(Assignment):
Hunt for the word "Steps" across the entries below, copying each line that holds it.
◆ ◆ ◆ ◆ ◆ ◆ ◆
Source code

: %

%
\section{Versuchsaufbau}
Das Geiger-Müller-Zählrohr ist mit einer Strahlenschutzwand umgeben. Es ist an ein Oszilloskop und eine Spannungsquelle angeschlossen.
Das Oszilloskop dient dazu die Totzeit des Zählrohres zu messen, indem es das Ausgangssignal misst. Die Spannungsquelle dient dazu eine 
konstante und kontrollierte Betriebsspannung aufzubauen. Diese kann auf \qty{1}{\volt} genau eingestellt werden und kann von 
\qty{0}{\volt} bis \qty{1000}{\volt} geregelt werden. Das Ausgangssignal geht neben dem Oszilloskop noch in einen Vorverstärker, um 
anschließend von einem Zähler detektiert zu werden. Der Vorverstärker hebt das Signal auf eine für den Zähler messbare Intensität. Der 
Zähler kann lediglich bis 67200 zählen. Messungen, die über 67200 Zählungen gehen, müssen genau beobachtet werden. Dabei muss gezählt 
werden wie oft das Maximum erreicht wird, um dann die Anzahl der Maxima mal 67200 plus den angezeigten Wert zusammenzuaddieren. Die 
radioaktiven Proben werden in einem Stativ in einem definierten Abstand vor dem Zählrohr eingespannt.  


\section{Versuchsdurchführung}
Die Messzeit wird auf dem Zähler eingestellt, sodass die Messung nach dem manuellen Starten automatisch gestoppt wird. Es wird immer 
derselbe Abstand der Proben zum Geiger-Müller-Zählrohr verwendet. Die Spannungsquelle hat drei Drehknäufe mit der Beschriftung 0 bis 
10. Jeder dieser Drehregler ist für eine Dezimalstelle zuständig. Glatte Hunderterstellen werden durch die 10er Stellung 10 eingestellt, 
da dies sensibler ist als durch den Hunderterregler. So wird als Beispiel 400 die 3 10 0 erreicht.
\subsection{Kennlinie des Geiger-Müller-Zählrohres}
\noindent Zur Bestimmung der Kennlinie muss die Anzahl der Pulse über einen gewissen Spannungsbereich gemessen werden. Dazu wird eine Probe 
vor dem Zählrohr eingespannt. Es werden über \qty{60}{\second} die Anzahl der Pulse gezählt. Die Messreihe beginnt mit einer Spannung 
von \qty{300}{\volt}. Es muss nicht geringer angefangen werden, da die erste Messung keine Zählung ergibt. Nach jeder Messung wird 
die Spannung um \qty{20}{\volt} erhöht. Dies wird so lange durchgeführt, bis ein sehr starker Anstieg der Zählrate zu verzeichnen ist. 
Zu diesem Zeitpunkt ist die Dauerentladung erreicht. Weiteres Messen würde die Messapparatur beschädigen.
◆ ◆ ◆ ◆ ◆ ◆ ◆
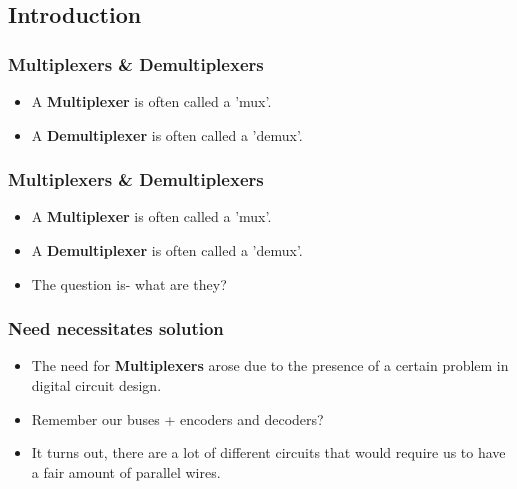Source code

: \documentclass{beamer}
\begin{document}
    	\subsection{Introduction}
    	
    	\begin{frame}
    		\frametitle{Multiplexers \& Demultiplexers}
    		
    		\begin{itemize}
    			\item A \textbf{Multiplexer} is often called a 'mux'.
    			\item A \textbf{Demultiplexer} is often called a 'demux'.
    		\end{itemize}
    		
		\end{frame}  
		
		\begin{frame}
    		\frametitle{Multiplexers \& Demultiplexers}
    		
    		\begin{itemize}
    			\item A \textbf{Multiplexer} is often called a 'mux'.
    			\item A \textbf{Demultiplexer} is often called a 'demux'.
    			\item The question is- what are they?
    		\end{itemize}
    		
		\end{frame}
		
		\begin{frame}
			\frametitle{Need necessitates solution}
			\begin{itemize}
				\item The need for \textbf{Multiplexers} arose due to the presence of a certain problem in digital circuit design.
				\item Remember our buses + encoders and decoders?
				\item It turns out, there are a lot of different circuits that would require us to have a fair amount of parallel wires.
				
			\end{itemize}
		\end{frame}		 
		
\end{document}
◆ ◆ ◆ ◆ ◆ ◆ ◆
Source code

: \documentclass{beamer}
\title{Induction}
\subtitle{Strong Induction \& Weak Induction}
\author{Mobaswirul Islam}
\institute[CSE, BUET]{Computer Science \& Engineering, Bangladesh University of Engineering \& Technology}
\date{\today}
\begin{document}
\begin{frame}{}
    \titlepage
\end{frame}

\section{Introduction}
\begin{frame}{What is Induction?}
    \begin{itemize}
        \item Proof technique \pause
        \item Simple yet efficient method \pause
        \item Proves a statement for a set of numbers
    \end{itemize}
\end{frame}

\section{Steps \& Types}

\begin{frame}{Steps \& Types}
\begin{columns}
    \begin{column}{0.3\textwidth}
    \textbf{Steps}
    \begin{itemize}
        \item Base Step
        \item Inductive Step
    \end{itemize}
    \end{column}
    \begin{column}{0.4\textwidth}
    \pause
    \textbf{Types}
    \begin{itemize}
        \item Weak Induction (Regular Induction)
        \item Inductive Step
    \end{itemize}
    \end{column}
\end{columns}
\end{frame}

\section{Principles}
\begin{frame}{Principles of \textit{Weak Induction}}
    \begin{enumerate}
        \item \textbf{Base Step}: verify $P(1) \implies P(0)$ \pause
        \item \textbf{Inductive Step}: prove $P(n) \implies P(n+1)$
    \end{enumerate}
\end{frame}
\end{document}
◆ ◆ ◆ ◆ ◆ ◆ ◆
(Solution to the problem):
\section{Steps \& Types}
\begin{frame}{Steps \& Types}
    \textbf{Steps}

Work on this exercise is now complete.